The 3 Levers That Drive Performance

Most trucking “talk” is jargon. These three levers explain nearly everything an owner needs to understand: Rates (what loads pay), Paid miles (how much of your movement is revenue), and Costs (what it takes to run safely).

Lever 1 — Rates what loads pay

Different freight types tend to pay differently because of equipment needs, appointment complexity, urgency, and seasonality. Good dispatch reduces “cheap miles” by choosing better lanes and sequencing loads intelligently.

Dry Van common freight
Reefer temperature controlled
Flatbed / Step Deck open deck freight

What WGTT manages here: lane fit, negotiation discipline, appointment planning, and load sequencing.

Lever 2 — Paid Miles reduce wasted movement

A truck can be “busy” and still underperform if it runs too many empty miles or sits too long between loads. The goal is simple: maximize paid miles and reduce preventable downtime.

Paid miles — revenue miles with a load
Empty miles — repositioning with no load
Downtime — waiting, delays, repairs

What WGTT manages here: tighter planning, better load sequencing, fewer gaps, fewer expensive empty reposition moves.

Lever 3 — Costs run safe + reliable

Costs come in three buckets: moving costs (fuel), fixed costs (insurance/permits/compliance basics), and maintenance. Planned maintenance beats surprise downtime every time.

Fuel — moves weekly with the market
Fixed costs — insurance, permits, compliance basics
Maintenance — planned beats surprise downtime

What WGTT manages here: maintenance planning + compliance readiness to reduce preventable interruptions.

Quick glossary (plain English)

Rate per mile: what the load pays divided by miles.

Paid miles: miles that earn revenue (load on the trailer).

Empty miles: miles with no load (repositioning).

Downtime: time not moving (waiting, repairs, or scheduling gaps).

What “Managed” Means in the Real World

Hands-off ownership only works when execution is consistent. “Managed” means the unglamorous work is handled weekly: planning, dispatch execution, safety documentation, and maintenance rhythm—so owners can stay hands-off while staying informed.

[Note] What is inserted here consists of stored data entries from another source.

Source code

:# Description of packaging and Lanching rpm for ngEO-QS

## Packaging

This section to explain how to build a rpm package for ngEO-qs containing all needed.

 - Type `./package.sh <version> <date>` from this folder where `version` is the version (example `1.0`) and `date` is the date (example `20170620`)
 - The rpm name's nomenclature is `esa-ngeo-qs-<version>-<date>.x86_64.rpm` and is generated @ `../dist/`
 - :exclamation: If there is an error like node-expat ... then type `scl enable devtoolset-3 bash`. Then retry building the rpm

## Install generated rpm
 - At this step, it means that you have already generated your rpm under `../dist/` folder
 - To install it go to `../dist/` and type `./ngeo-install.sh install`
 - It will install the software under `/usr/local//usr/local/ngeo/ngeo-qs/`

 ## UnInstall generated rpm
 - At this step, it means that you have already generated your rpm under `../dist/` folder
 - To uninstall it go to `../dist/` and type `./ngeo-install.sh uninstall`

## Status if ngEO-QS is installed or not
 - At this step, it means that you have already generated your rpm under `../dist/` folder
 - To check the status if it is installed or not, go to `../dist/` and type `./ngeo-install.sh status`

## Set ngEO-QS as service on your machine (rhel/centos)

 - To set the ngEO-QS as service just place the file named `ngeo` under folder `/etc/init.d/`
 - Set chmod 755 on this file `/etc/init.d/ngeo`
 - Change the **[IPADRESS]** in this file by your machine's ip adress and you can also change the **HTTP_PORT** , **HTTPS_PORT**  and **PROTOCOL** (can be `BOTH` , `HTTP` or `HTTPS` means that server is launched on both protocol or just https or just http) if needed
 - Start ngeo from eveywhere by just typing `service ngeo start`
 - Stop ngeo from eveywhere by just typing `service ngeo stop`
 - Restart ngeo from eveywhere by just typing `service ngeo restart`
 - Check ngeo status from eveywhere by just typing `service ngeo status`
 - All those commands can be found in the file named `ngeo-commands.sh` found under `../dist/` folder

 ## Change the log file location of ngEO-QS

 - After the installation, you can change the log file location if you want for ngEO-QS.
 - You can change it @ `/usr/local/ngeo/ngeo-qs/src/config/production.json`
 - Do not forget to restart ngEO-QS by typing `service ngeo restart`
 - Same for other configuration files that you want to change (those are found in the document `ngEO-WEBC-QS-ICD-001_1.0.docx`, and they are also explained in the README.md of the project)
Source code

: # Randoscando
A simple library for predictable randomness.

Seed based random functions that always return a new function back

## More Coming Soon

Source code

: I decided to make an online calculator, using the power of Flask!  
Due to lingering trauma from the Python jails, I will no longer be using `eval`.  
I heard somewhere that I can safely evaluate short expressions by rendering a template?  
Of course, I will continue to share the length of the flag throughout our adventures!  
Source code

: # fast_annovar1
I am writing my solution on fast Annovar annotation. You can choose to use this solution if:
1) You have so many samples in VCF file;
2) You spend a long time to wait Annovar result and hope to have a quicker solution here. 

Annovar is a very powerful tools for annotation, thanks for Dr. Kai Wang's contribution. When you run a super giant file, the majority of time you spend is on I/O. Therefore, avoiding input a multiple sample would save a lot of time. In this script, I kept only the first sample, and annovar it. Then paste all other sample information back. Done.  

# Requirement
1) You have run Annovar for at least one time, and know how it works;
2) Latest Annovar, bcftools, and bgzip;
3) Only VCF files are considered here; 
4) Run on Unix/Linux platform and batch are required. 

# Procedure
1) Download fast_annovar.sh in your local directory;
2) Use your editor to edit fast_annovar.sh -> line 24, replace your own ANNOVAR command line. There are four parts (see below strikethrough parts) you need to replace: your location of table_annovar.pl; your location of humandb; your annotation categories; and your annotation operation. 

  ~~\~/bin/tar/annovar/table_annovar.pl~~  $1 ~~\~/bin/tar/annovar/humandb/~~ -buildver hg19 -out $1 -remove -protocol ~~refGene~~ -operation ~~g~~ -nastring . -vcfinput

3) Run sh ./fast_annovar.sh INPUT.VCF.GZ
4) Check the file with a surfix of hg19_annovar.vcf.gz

What WGTT Manages (Weekly)

The goal is not to overwhelm you with trucking details—the goal is to manage the details for you. Here’s what “managed” looks like at a practical level.

1

Planning & dispatch: keep the truck positioned for better freight and reduce deadhead (empty miles).

2

Appointments & execution: fewer missed windows, fewer avoidable delays, tighter schedules.

3

Maintenance rhythm: planned maintenance beats surprise downtime and missed revenue miles.

4

Compliance readiness: documentation standards aligned to DOT expectations.

5

Visibility: clear reporting cadence so you’re informed without being involved day-to-day.

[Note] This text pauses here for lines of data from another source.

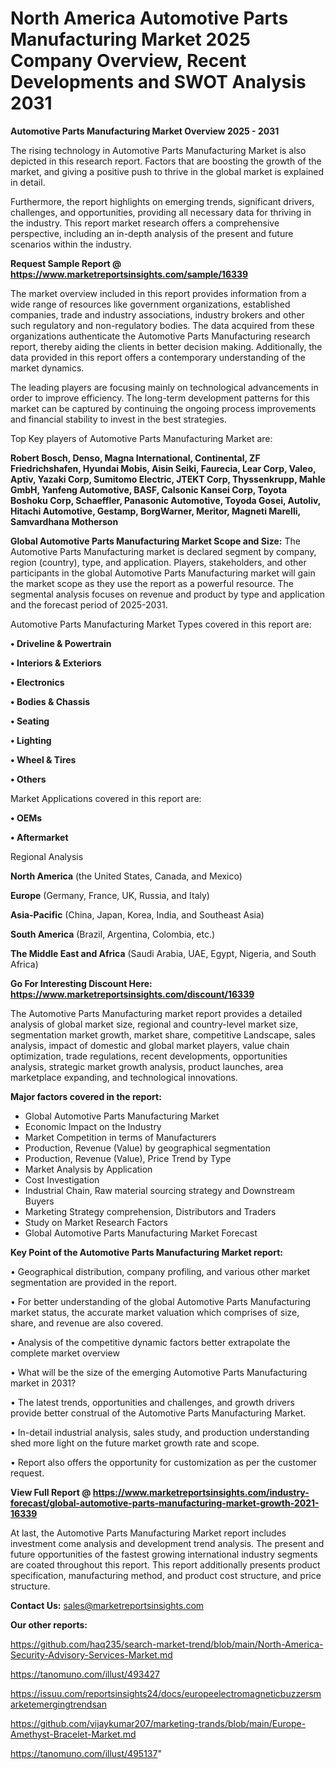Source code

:  # North America Automotive Parts Manufacturing Market 2025 Company Overview, Recent Developments and SWOT Analysis 2031

<Strong> Automotive Parts Manufacturing Market Overview 2025 - 2031</strong>

The rising technology in Automotive Parts Manufacturing Market is also depicted in this research report. Factors that are boosting the growth of the market, and giving a positive push to thrive in the global market is explained in detail.

Furthermore, the report highlights on emerging trends, significant drivers, challenges, and opportunities, providing all necessary data for thriving in the industry. This report market research offers a comprehensive perspective, including an in-depth analysis of the present and future scenarios within the industry.

<strong>Request Sample Report @ <a href=https://www.marketreportsinsights.com/sample/16339>https://www.marketreportsinsights.com/sample/16339</a></strong>

The market overview included in this report provides information from a wide range of resources like government organizations, established companies, trade and industry associations, industry brokers and other such regulatory and non-regulatory bodies. The data acquired from these organizations authenticate the Automotive Parts Manufacturing research report, thereby aiding the clients in better decision making. Additionally, the data provided in this report offers a contemporary understanding of the market dynamics.

The leading players are focusing mainly on technological advancements in order to improve efficiency. The long-term development patterns for this market can be captured by continuing the ongoing process improvements and financial stability to invest in the best strategies.

Top Key players of Automotive Parts Manufacturing Market are:

<strong>Robert Bosch, Denso, Magna International, Continental, ZF Friedrichshafen, Hyundai Mobis, Aisin Seiki, Faurecia, Lear Corp, Valeo, Aptiv, Yazaki Corp, Sumitomo Electric, JTEKT Corp, Thyssenkrupp, Mahle GmbH, Yanfeng Automotive, BASF, Calsonic Kansei Corp, Toyota Boshoku Corp, Schaeffler, Panasonic Automotive, Toyoda Gosei, Autoliv, Hitachi Automotive, Gestamp, BorgWarner, Meritor, Magneti Marelli, Samvardhana Motherson</strong>

<strong><b>Global Automotive Parts Manufacturing Market Scope and Size:</b></strong>
The Automotive Parts Manufacturing market is declared segment by company, region (country), type, and application. Players, stakeholders, and other participants in the global Automotive Parts Manufacturing market will gain the market scope as they use the report as a powerful resource. The segmental analysis focuses on revenue and product by type and application and the forecast period of 2025-2031.

Automotive Parts Manufacturing Market Types covered in this report are:

<strong>• Driveline & Powertrain

• Interiors & Exteriors

• Electronics

• Bodies & Chassis

• Seating

• Lighting

• Wheel & Tires

• Others</strong>

Market Applications covered in this report are:

<strong>• OEMs

• Aftermarket</strong> 

Regional Analysis

<strong>North America</strong> (the United States, Canada, and Mexico)

<strong>Europe</strong> (Germany, France, UK, Russia, and Italy)

<strong>Asia-Pacific</strong> (China, Japan, Korea, India, and Southeast Asia)

<strong>South America</strong> (Brazil, Argentina, Colombia, etc.)

<strong>The Middle East and Africa</strong> (Saudi Arabia, UAE, Egypt, Nigeria, and South Africa)

<strong>Go For Interesting Discount Here: <a href=https://www.marketreportsinsights.com/discount/16339>https://www.marketreportsinsights.com/discount/16339</a></strong>

The Automotive Parts Manufacturing market report provides a detailed analysis of global market size, regional and country-level market size, segmentation market growth, market share, competitive Landscape, sales analysis, impact of domestic and global market players, value chain optimization, trade regulations, recent developments, opportunities analysis, strategic market growth analysis, product launches, area marketplace expanding, and technological innovations.

<strong><b>Major factors covered in the report:</b></strong>
<ul>
  <li>Global Automotive Parts Manufacturing Market </li>
  <li>Economic Impact on the Industry</li>
  <li>Market Competition in terms of Manufacturers</li>
  <li>Production, Revenue (Value) by geographical segmentation</li>
  <li>Production, Revenue (Value), Price Trend by Type</li>
  <li>Market Analysis by Application</li>
  <li>Cost Investigation</li>
  <li>Industrial Chain, Raw material sourcing strategy and Downstream Buyers</li>
  <li>Marketing Strategy comprehension, Distributors and Traders</li>
  <li>Study on Market Research Factors</li>
  <li>Global Automotive Parts Manufacturing Market Forecast</li>
</ul>

<strong><b>Key Point of the Automotive Parts Manufacturing Market report:</b></strong>

• Geographical distribution, company profiling, and various other market segmentation are provided in the report.

• For better understanding of the global Automotive Parts Manufacturing market status, the accurate market valuation which comprises of size, share, and revenue are also covered.

• Analysis of the competitive dynamic factors better extrapolate the complete market overview

• What will be the size of the emerging Automotive Parts Manufacturing market in 2031?

• The latest trends, opportunities and challenges, and growth drivers provide better construal of the Automotive Parts Manufacturing Market.

• In-detail industrial analysis, sales study, and production understanding shed more light on the future market growth rate and scope.

• Report also offers the opportunity for customization as per the customer request.

<strong><b>View Full Report @ <a href=https://www.marketreportsinsights.com/industry-forecast/global-automotive-parts-manufacturing-market-growth-2021-16339>https://www.marketreportsinsights.com/industry-forecast/global-automotive-parts-manufacturing-market-growth-2021-16339</a></b></strong>


At last, the Automotive Parts Manufacturing Market report includes investment come analysis and development trend analysis. The present and future opportunities of the fastest growing international industry segments are coated throughout this report. This report additionally presents product specification, manufacturing method, and product cost structure, and price structure.

<strong>Contact Us:</strong>
sales@marketreportsinsights.com

<strong>Our other reports:</strong>

<a href=https://github.com/haq235/search-market-trend/blob/main/North-America-Security-Advisory-Services-Market.md>https://github.com/haq235/search-market-trend/blob/main/North-America-Security-Advisory-Services-Market.md</a>

<a href=https://tanomuno.com/illust/493427>https://tanomuno.com/illust/493427</a>

<a href=https://issuu.com/reportsinsights24/docs/europeelectromagneticbuzzersmarketemergingtrendsan>https://issuu.com/reportsinsights24/docs/europeelectromagneticbuzzersmarketemergingtrendsan</a>

<a href=https://github.com/vijaykumar207/marketing-trands/blob/main/Europe-Amethyst-Bracelet-Market.md>https://github.com/vijaykumar207/marketing-trands/blob/main/Europe-Amethyst-Bracelet-Market.md</a>

<a href=https://tanomuno.com/illust/495137>https://tanomuno.com/illust/495137</a>"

What do investors typically see each week?

Activity summary: loads hauled, miles, and notable events.

Exceptions: delays, breakdowns, and what was done about it.

Next actions: maintenance schedule, lane reposition plan, and any risk flags.

Informational only. Visuals are simplified educational graphics to explain how trucking works and what WGTT manages. This section does not predict results and is not an offer to sell securities. No guarantee of outcomes is implied.

Transparency & Risk Management (What We Track)

Trucking is an operating business. WGTT reduces preventable risk by standardizing the work that happens every week—especially around safety, documentation, dispatch execution, and maintenance planning.

Uptime & utilization: schedule discipline + maintenance planning to protect paid miles.
Lane quality: avoid expensive empty miles and low-paying freight traps.
Compliance readiness: documentation standards aligned to DOT expectations.
Exception reporting: quick visibility into delays, downtime, and resolution steps.

Informational only. Charts are simplified for educational purposes and do not represent a guarantee of results. Rates vary by lane, seasonality, equipment type, shipper behavior, and operating constraints. This section is not an offer to sell securities and includes no guarantee of outcomes.